Patients that are prescribed thickened liquids may have reduced access to the liquids (Cichero, 2013). Research has shown these patients to have limited access due to reliance on staff to get the liquids, difficulty opening containers of the liquids, or difficulty obtaining the containers of liquids. Patients already don’t like the thickened liquids in general, and limiting access reduces intake even further.
Dehydration is more common with patients consuming thickened liquids as compared to those consuming thin. Dehydration can cause a wide variety of problems including urinary tract infections, electrolyte imbalance, increased falls, poor muscle strength, and kidney failure among others. When we think about the whole patient, we need to think about the risks associated with dehydration. 75% of patients on thickened liquids were found to be dehydrated in a 2001 study by Finestone et al.
Aspiration of gastric contents is very dangerous and can quickly lead to respiratory infection and or failure. Thickened liquids increase reflux and subsequently increase risk of aspiration of that refluxed material.
All together, it’s clear that recommending thickened liquids is not a black and white decision. We need to think beyond just aspiration. My recommendation would be to avoid recommending thickened liquids whenever possible and to use thickened liquids as a tool to bridge a patient over into safe consumption of thin liquids by providing aggressive, evidence based dysphagia treatment.

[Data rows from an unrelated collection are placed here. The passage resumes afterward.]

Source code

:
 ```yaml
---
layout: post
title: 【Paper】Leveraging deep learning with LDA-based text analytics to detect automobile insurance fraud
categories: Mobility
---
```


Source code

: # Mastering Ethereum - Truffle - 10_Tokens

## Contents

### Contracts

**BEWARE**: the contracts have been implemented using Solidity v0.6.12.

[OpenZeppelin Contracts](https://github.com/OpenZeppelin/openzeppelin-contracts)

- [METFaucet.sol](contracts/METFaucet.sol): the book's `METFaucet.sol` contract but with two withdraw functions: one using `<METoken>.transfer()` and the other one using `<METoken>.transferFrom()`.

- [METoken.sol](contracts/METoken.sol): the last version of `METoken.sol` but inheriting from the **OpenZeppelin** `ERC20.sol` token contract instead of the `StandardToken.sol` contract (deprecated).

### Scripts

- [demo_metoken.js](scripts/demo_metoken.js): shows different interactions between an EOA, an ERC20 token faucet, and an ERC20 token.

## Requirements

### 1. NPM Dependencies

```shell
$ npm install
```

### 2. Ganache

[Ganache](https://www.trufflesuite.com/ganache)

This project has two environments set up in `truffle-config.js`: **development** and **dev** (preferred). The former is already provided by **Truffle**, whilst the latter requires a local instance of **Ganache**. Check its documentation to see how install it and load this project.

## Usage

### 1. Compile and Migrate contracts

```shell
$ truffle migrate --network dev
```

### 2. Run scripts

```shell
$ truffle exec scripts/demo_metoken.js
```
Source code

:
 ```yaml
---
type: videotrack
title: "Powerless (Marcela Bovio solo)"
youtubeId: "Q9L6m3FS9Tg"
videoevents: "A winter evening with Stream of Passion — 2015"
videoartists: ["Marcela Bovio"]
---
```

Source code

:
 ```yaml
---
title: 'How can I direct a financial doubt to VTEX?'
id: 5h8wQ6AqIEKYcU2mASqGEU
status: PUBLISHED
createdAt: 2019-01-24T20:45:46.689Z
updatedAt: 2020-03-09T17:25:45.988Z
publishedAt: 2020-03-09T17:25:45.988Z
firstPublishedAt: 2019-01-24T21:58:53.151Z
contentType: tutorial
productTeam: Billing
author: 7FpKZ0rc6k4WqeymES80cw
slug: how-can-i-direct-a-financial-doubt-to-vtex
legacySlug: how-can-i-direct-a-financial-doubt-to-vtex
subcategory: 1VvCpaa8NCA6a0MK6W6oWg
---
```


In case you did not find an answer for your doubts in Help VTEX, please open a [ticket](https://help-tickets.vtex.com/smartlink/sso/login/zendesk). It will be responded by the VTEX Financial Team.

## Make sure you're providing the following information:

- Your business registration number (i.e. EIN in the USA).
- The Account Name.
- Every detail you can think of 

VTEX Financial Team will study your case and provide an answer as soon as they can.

One final thought: I would challenge all SLP’s to consume only thickened liquids for an entire day. Maybe even consume just honey-thick liquids. I think this would be an interesting experiment and may offer more insight into the experience of our patients.
Cichero J. A. (2013). Thickening agents used for dysphagia management: effect on bioavailability of water, medication and feelings of satiety. Nutrition journal, 12, 54. https://doi.org/10.1186/1475-2891-12-54
Finestone HM, Foley NC, Woodbury GM, Greene-Finestone L. Quantifying fluid intake in dysphagic stroke patients: a preliminary comparison of oral and nonoral strategies. Arch Phys Med Rehabil. 2001;82:1744–1746. doi: 10.1053/apmr.2001.27379.